Task to complete: Print every record exactly as it appears. Leave the pictures out.

Records provided:
════════════════

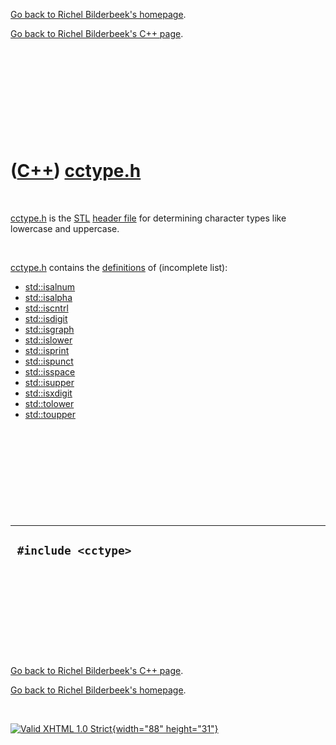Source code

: [Go back to Richel Bilderbeek's homepage](index.htm).

[Go back to Richel Bilderbeek's C++ page](Cpp.htm).

 

 

 

 

 

([C++](Cpp.htm)) [cctype.h](CppCctypeH.htm)
===========================================

 

[cctype.h](CppCctypeH.htm) is the [STL](CppStl.htm) [header
file](CppHeaderFile.htm) for determining character types like lowercase
and uppercase.

 

[cctype.h](CppCctypeH.htm) contains the [definitions](CppDefinition.htm)
of (incomplete list):

-   [std::isalnum](CppIsalnum.htm)
-   [std::isalpha](CppIsalpha.htm)
-   [std::iscntrl](CppIscntrl.htm)
-   [std::isdigit](CppIsdigit.htm)
-   [std::isgraph](CppIsgraph.htm)
-   [std::islower](CppIslower.htm)
-   [std::isprint](CppIsprint.htm)
-   [std::ispunct](CppIspunct.htm)
-   [std::isspace](CppIsspace.htm)
-   [std::isupper](CppIsupper.htm)
-   [std::isxdigit](CppIsxdigit.htm)
-   [std::tolower](CppTolower.htm)
-   [std::toupper](CppToupper.htm)

 

 

 

 

 

  ----------------------
  ` #include <cctype>`
  ----------------------

 

 

 

 

 

[Go back to Richel Bilderbeek's C++ page](Cpp.htm).

[Go back to Richel Bilderbeek's homepage](index.htm).

 

[![Valid XHTML 1.0 Strict](valid-xhtml10.png){width="88"
height="31"}](http://validator.w3.org/check?uri=referer)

════════════════

Result for this task:
Source code

: [Go back to Richel Bilderbeek's homepage](index.htm).

[Go back to Richel Bilderbeek's C++ page](Cpp.htm).

 

 

 

 

 

([C++](Cpp.htm)) [cctype.h](CppCctypeH.htm)
===========================================

 

[cctype.h](CppCctypeH.htm) is the [STL](CppStl.htm) [header
file](CppHeaderFile.htm) for determining character types like lowercase
and uppercase.

 

[cctype.h](CppCctypeH.htm) contains the [definitions](CppDefinition.htm)
of (incomplete list):

-   [std::isalnum](CppIsalnum.htm)
-   [std::isalpha](CppIsalpha.htm)
-   [std::iscntrl](CppIscntrl.htm)
-   [std::isdigit](CppIsdigit.htm)
-   [std::isgraph](CppIsgraph.htm)
-   [std::islower](CppIslower.htm)
-   [std::isprint](CppIsprint.htm)
-   [std::ispunct](CppIspunct.htm)
-   [std::isspace](CppIsspace.htm)
-   [std::isupper](CppIsupper.htm)
-   [std::isxdigit](CppIsxdigit.htm)
-   [std::tolower](CppTolower.htm)
-   [std::toupper](CppToupper.htm)

 

 

 

 

 

  ----------------------
  ` #include <cctype>`
  ----------------------

 

 

 

 

 

[Go back to Richel Bilderbeek's C++ page](Cpp.htm).

[Go back to Richel Bilderbeek's homepage](index.htm).

 

[![Valid XHTML 1.0 Strict](valid-xhtml10.png){width="88"
height="31"}](http://validator.w3.org/check?uri=referer)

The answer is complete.